Sander chwycił pęk kluczy - miał wrażenie, że później jeszcze mogą się przydać, szczególnie ten pasujący najwyraźniej do jakiegoś osobliwego zamka. Powoli i ostrożnie podniósł jedną z belek, tak, żeby nie przyciągnąć uwagi stworzenia na dole, uchylając przy tym drzwi na tyle szeroką, żeby przez powstałą szczelinę mogło do środka wpaść trochę światła, ale na tyle wąską, żeby tamten stwór nie mógł się w razie czego dostać do środka.
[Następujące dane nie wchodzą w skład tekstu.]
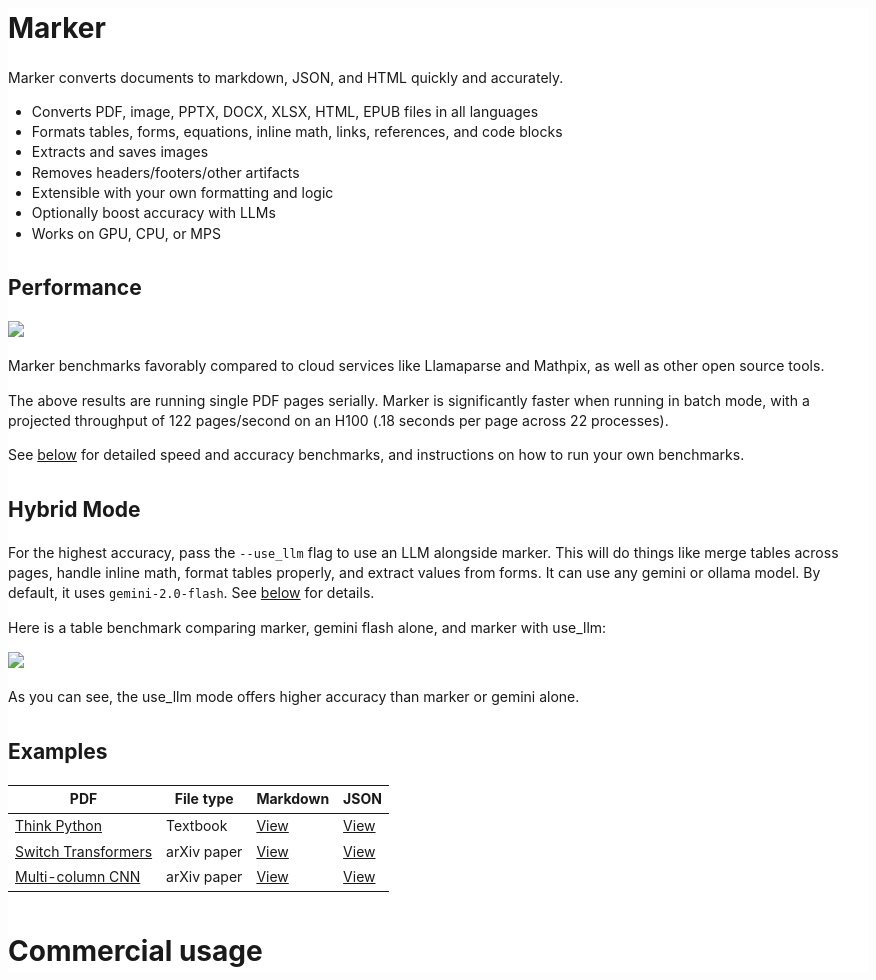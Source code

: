 # Marker

Marker converts documents to markdown, JSON, and HTML quickly and accurately.

- Converts PDF, image, PPTX, DOCX, XLSX, HTML, EPUB files in all languages
- Formats tables, forms, equations, inline math, links, references, and code blocks
- Extracts and saves images
- Removes headers/footers/other artifacts
- Extensible with your own formatting and logic
- Optionally boost accuracy with LLMs
- Works on GPU, CPU, or MPS

## Performance

<img src="data/images/overall.png" width="800px"/>

Marker benchmarks favorably compared to cloud services like Llamaparse and Mathpix, as well as other open source tools.

The above results are running single PDF pages serially.  Marker is significantly faster when running in batch mode, with a projected throughput of 122 pages/second on an H100 (.18 seconds per page across 22 processes).

See [below](#benchmarks) for detailed speed and accuracy benchmarks, and instructions on how to run your own benchmarks.

## Hybrid Mode

For the highest accuracy, pass the `--use_llm` flag to use an LLM alongside marker.  This will do things like merge tables across pages, handle inline math, format tables properly, and extract values from forms.  It can use any gemini or ollama model.  By default, it uses `gemini-2.0-flash`.  See [below](#llm-services) for details.

Here is a table benchmark comparing marker, gemini flash alone, and marker with use_llm:

<img src="data/images/table.png" width="400px"/>

As you can see, the use_llm mode offers higher accuracy than marker or gemini alone.

## Examples

| PDF | File type | Markdown                                                                                                                     | JSON                                                                                                   |
|-----|-----------|------------------------------------------------------------------------------------------------------------------------------|--------------------------------------------------------------------------------------------------------|
| [Think Python](https://greenteapress.com/thinkpython/thinkpython.pdf) | Textbook | [View](https://github.com/VikParuchuri/marker/blob/master/data/examples/markdown/thinkpython/thinkpython.md)                 | [View](https://github.com/VikParuchuri/marker/blob/master/data/examples/json/thinkpython.json)         |
| [Switch Transformers](https://arxiv.org/pdf/2101.03961.pdf) | arXiv paper | [View](https://github.com/VikParuchuri/marker/blob/master/data/examples/markdown/switch_transformers/switch_trans.md) | [View](https://github.com/VikParuchuri/marker/blob/master/data/examples/json/switch_trans.json) |
| [Multi-column CNN](https://arxiv.org/pdf/1804.07821.pdf) | arXiv paper | [View](https://github.com/VikParuchuri/marker/blob/master/data/examples/markdown/multicolcnn/multicolcnn.md)                 | [View](https://github.com/VikParuchuri/marker/blob/master/data/examples/json/multicolcnn.json)         |

# Commercial usage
Po chwili zgarnął mapy i dziennik kapitana i ułożył je tak, żeby światło przez szparę oświetlało zebrane dokumenty - na podstawie informacji z dziennika i informacji zaznaczonych przez kapitana (jeśli zostawiłby jakieś adnotacje na mapie) starał się określić ich położenie i wybrać mapy, które mogły by przydać się im przy eksploracji terenu, a poza tym poszukiwał informacji, które kapitan zostawił na temat ostatnich wydarzeń na Jenivere oraz czegokolwiek na temat skrępowanego więźnia, który przerażał wszystkich ocalałych.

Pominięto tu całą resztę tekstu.